● PROBLEM DESCRIPTION:
Lines below containing the word "html" should be copied out.

Stored data:

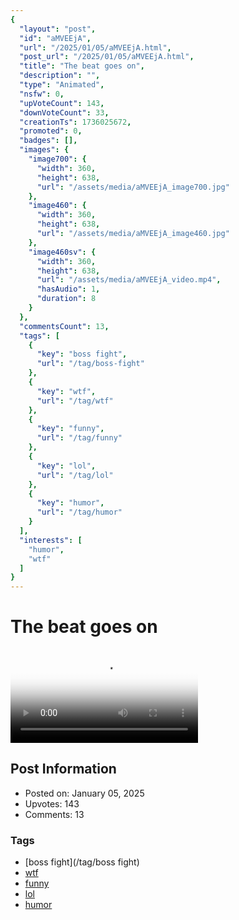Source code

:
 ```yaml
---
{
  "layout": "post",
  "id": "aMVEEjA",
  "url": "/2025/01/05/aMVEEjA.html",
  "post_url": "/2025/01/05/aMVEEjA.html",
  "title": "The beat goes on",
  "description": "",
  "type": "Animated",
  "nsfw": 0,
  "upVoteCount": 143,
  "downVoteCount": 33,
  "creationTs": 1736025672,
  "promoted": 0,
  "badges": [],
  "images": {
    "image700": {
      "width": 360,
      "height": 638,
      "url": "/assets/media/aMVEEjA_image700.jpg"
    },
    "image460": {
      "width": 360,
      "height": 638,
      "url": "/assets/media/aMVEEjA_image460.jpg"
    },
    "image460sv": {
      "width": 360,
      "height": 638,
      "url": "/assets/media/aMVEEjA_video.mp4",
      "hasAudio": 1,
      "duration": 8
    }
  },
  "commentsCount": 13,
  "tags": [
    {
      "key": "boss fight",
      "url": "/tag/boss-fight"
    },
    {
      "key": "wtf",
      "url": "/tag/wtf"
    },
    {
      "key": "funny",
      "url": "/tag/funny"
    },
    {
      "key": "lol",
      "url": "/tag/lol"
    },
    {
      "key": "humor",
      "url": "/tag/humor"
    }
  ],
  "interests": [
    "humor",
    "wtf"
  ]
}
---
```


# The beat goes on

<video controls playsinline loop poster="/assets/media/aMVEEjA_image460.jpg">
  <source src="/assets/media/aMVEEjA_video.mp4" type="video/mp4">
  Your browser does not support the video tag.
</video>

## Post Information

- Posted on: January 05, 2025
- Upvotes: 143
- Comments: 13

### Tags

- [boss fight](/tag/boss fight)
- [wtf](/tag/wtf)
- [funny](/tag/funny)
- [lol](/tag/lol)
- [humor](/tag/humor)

● OUTPUT OF THE TASK:
  "url": "/2025/01/05/aMVEEjA.html",
  "post_url": "/2025/01/05/aMVEEjA.html",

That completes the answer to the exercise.